Given entries:
* * * *

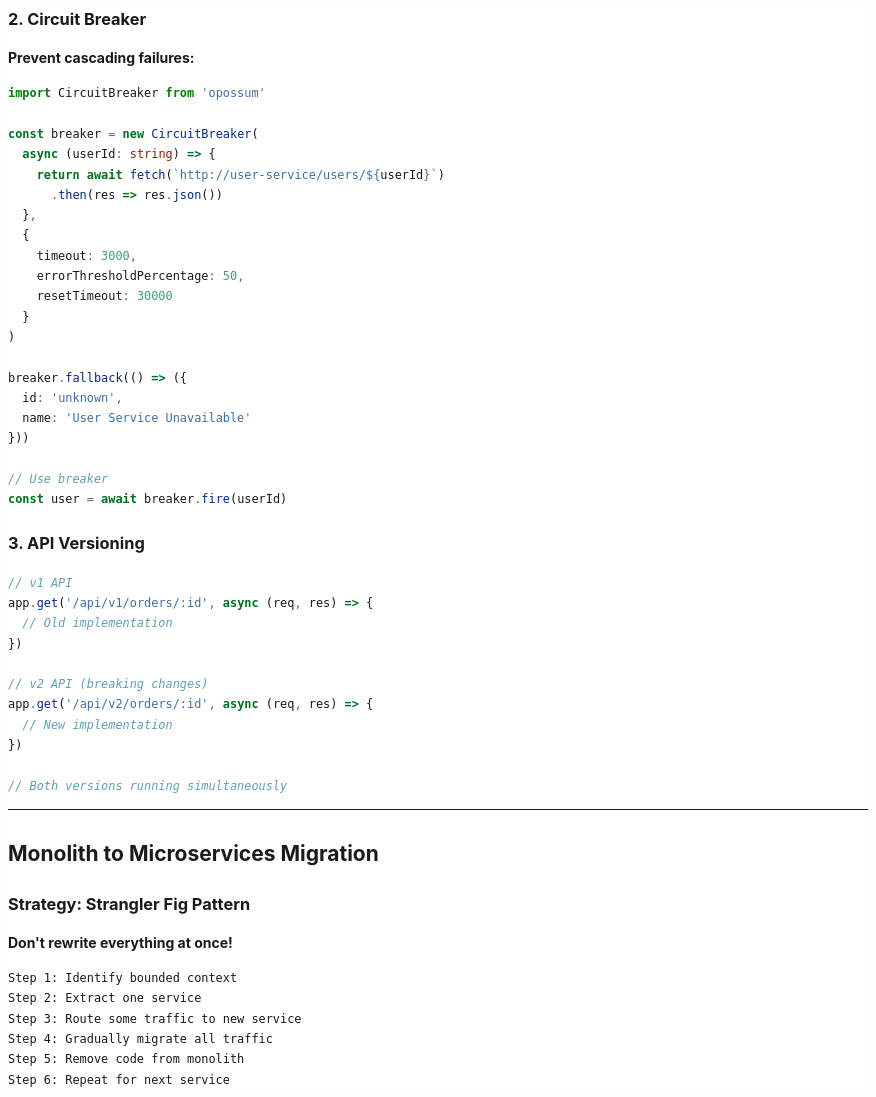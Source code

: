 ### 2. Circuit Breaker

**Prevent cascading failures:**

```typescript
import CircuitBreaker from 'opossum'

const breaker = new CircuitBreaker(
  async (userId: string) => {
    return await fetch(`http://user-service/users/${userId}`)
      .then(res => res.json())
  },
  {
    timeout: 3000,
    errorThresholdPercentage: 50,
    resetTimeout: 30000
  }
)

breaker.fallback(() => ({
  id: 'unknown',
  name: 'User Service Unavailable'
}))

// Use breaker
const user = await breaker.fire(userId)
```

### 3. API Versioning

```typescript
// v1 API
app.get('/api/v1/orders/:id', async (req, res) => {
  // Old implementation
})

// v2 API (breaking changes)
app.get('/api/v2/orders/:id', async (req, res) => {
  // New implementation
})

// Both versions running simultaneously
```

---

## Monolith to Microservices Migration

### Strategy: Strangler Fig Pattern

**Don't rewrite everything at once!**

```
Step 1: Identify bounded context
Step 2: Extract one service
Step 3: Route some traffic to new service
Step 4: Gradually migrate all traffic
Step 5: Remove code from monolith
Step 6: Repeat for next service
```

* * * *

Work to be completed:
Please print each of the records word for word, keeping the pictures out.

Your response:
Source code

: ### 2. Circuit Breaker

**Prevent cascading failures:**

```typescript
import CircuitBreaker from 'opossum'

const breaker = new CircuitBreaker(
  async (userId: string) => {
    return await fetch(`http://user-service/users/${userId}`)
      .then(res => res.json())
  },
  {
    timeout: 3000,
    errorThresholdPercentage: 50,
    resetTimeout: 30000
  }
)

breaker.fallback(() => ({
  id: 'unknown',
  name: 'User Service Unavailable'
}))

// Use breaker
const user = await breaker.fire(userId)
```

### 3. API Versioning

```typescript
// v1 API
app.get('/api/v1/orders/:id', async (req, res) => {
  // Old implementation
})

// v2 API (breaking changes)
app.get('/api/v2/orders/:id', async (req, res) => {
  // New implementation
})

// Both versions running simultaneously
```

---

## Monolith to Microservices Migration

### Strategy: Strangler Fig Pattern

**Don't rewrite everything at once!**

```
Step 1: Identify bounded context
Step 2: Extract one service
Step 3: Route some traffic to new service
Step 4: Gradually migrate all traffic
Step 5: Remove code from monolith
Step 6: Repeat for next service
```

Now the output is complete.